O olhar crítico de uma sociedade moldada por um padrão branco-burguês exige ainda mais de mães negras que não se enquadram. Mas elas deveriam?

Meus finais de semana costumam ser mais dedicados, sempre que possível, a reduzir o volume de trabalho. Uma forma de resistência a essa constante necessidade de ser produtiva. Mas, eu precisava organizar meus arquivos porque não conseguia mais encontrar o que precisava e, durante a organização, me chamou a atenção um texto com o título “Burn this bitch down!: Mike Brown, Emmett Till and the gendered politics of black parenthood” (tradução: “Queimem essa vadia!: Mark Brown, Emmet Till e a política de gêneros da parentalidade negra”) escrito por Teri McMurtry-Chubb.

O título impactante me fez parar a organização que estava fazendo para ler o artigo.
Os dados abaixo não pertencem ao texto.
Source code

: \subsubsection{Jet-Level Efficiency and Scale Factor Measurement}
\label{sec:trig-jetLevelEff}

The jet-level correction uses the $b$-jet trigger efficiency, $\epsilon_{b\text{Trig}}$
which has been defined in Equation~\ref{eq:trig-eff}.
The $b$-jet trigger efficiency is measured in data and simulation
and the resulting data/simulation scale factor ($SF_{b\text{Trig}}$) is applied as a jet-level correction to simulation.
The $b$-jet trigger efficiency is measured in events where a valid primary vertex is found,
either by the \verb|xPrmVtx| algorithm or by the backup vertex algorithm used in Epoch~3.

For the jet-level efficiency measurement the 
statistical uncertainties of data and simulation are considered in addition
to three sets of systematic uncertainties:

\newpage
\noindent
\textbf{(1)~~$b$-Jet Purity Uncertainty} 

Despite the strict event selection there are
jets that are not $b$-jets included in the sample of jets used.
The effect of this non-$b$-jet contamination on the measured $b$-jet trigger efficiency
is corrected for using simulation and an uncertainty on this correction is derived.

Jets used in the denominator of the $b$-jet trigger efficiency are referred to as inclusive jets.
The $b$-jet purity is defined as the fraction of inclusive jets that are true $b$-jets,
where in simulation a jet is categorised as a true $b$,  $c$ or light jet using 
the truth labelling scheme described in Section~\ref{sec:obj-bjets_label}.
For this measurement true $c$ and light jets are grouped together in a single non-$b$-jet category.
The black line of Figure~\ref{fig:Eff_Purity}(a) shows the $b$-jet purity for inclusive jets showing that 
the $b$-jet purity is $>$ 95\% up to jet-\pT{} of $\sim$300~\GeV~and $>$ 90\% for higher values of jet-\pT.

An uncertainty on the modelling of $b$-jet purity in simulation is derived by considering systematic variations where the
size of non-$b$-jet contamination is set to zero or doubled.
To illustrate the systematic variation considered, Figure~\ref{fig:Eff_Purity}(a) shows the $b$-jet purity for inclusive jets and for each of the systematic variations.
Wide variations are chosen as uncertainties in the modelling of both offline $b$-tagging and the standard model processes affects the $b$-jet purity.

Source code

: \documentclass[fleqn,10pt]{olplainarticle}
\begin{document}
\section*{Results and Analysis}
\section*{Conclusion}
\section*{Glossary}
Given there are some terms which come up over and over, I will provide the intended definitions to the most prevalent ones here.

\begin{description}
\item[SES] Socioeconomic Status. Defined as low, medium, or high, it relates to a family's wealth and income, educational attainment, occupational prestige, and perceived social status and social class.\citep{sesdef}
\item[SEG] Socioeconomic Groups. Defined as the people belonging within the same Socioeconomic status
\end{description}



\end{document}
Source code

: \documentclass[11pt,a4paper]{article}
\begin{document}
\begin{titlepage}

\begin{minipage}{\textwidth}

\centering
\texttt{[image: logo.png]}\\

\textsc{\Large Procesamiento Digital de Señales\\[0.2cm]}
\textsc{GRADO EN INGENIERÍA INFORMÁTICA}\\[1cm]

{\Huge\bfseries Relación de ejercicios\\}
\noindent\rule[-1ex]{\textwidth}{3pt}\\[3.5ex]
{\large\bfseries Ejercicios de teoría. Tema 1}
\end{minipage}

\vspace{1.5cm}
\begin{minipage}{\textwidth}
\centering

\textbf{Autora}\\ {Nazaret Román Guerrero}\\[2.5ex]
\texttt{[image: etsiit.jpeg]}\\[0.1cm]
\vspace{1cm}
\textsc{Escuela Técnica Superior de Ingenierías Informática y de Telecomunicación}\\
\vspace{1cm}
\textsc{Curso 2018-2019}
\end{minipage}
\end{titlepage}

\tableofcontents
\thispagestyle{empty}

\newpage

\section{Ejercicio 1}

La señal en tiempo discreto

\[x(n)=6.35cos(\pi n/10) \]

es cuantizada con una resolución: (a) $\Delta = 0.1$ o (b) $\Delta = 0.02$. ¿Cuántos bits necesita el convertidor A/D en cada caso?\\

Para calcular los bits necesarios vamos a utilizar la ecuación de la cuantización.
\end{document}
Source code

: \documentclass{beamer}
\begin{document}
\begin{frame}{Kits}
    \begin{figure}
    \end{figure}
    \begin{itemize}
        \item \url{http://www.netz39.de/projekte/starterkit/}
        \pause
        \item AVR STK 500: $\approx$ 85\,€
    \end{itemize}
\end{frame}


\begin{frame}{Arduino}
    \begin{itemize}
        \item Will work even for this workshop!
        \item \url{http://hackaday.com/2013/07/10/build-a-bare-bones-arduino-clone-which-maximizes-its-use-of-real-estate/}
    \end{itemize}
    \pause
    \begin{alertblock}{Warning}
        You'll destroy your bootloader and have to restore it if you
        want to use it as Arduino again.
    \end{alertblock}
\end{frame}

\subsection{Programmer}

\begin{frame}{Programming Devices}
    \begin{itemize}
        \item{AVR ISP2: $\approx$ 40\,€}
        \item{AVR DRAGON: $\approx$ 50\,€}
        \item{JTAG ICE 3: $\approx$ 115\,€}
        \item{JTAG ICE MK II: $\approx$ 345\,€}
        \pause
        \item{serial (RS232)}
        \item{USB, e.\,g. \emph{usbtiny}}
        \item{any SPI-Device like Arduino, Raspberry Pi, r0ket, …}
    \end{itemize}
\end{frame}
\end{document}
Sim, bons títulos têm essa função.

Teri McMurtry-Chubb é uma professora e doutora negra da Universidade Mercer no estado da Geórgia. A frase “queimem essa vadia!” que ela usa no título foi a frase que Louis Head, padrasto de Mike Brown, morto por um policial de Fergunson em 2014, falou ao ouvir a notícia de que os responsáveis pela morte de seu enteado sequer se tornariam réus em um tribunal do júri. A frase, assim, não foi dita para incitar violência contra a mulher, mas sim como profunda frustração com a justiça.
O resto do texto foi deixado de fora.